During our stay at Churchill, we will venture onto the Churchill River on a couple occasions with a locally owned whale watching company, Sea North Tours, getting up close and personal with the friendly Belugas, often called the “canaries of the sea”. We will use hydrophones to listen to the strange high-pitched whistles, clicking, chirping and other underwater vocalizations of the Belugas. Depending on the year and the timing of ice-off on the bay, there is a distinct possibility of finding a Polar Bear walking along the shore and swimming in the water while on our boat tours. Although they are quite hit and miss to find during mid-July, this time of year is becoming increasingly popular for bear viewing as the bears venture ashore earlier as the last of the bay ice melts.

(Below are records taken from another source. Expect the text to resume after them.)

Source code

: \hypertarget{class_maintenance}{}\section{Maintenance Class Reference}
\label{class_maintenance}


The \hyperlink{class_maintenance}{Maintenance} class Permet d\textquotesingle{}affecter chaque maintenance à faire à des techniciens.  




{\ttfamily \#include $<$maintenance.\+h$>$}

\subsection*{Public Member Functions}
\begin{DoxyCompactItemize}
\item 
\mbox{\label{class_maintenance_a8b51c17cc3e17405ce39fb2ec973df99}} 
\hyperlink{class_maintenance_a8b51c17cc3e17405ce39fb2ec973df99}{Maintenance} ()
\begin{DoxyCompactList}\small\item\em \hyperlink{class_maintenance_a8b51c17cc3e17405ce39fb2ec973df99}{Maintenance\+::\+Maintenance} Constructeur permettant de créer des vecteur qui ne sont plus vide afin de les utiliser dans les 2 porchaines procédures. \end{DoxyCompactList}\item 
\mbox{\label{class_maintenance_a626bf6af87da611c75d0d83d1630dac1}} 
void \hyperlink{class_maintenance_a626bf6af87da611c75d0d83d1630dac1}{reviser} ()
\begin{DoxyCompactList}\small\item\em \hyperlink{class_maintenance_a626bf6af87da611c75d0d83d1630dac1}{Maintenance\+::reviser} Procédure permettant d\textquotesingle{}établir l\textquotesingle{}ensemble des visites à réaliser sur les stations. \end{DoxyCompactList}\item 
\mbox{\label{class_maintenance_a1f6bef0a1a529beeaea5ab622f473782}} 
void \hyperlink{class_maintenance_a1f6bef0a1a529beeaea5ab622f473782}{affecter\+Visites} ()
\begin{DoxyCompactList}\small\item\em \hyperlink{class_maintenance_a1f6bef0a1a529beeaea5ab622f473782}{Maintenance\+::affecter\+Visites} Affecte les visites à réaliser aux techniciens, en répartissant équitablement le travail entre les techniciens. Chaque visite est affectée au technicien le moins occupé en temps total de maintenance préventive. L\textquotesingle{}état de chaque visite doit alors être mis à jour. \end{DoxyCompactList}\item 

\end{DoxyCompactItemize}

The road systems around Churchill are not terribly extensive, but get us out to all of the best areas for finding Polar Bears and other unique wildlife in the area. We’ll make frequent excursions down Goose Creek road alongside the Churchill River checking out some productive feeders for various sparrows including Fox & Harris’, Gray Jay, Pine Grosbeak, Common & Hoary Redpolls, Rusty Blackbirds, and who knows what else – Merlin and Boreal Owls have even been seen in this area on occasion. Goose Creek Road is also great for numerous roadside wet and partially dry mudflats, and the weir and other river overlooks where shorebirds, scoters, various other waterfowl and raptors, and Thayer’s & Little Gulls are possibilities. Even the extremely rare Ross’ Gull is a possibility here.
The various roads east of town and along the coast will also be explored, including the Twin Lakes road beyond the Northern Studies Centre. Churchill is also ablaze with arctic wildflowers and butterflies in the summer, so if you’re into that sort of experience, this trip offers you the opportunity to see and photograph all that this gateway to the arctic has to offer.
The Churchill area can be particularly productive during the summer for nesting shorebirds. Adorned in their full breeding plumage, Stilt Sandpipers, Whimbrels, Short-billed Dowitchers, Lesser Yellowlegs and Hudsonian Godwit may be found calling from treetops or performing acrobatic aerial displays. The fens near Twin Lakes are often among the most productive for these as well as American Golden-Plover, Dunlin, Golden Eagle, Short-eared Owl, and Smith’s Longspur. Willow Ptarmigan are also more plentiful as one gets out further from town alongside the gravel roads.
In a variety of wooded and shrubby habitats along Goose Creek Road and near Twin Lakes, we’ll search for boreal and tundra species such as Three-toed Woodpecker, Spruce Grouse, Boreal Chickadee, Gray-cheeked Thrush, Northern Shrike, Bohemian Waxwing, Pine Grosbeak, Fox and Harris’s Sparrows, White-winged Crossbill, and warblers such as Blackpoll, Orange-crowned, Wilson’s and Palm. In years when vole and small mammal food supplies are abundant, nesting Rough-legged Hawk, Parasitic Jaeger, Northern Hawk and Boreal Owls may be found. We’ll also make sure you have some time to take a look around town, providing an opportunity to purchase souvenirs and to visit the Eskimo Museum. Nights in Churchill.
Day 9: Churchill & Return to Winnipeg
We spend our last day in the north mopping up on species which we may have missed and then catch our return flight in the evening to Winnipeg. Night in Winnipeg.
Day 10: Departure
Our Belugas, Bears and Birds tour ends today, you can transfer to the airport for flights home anytime today.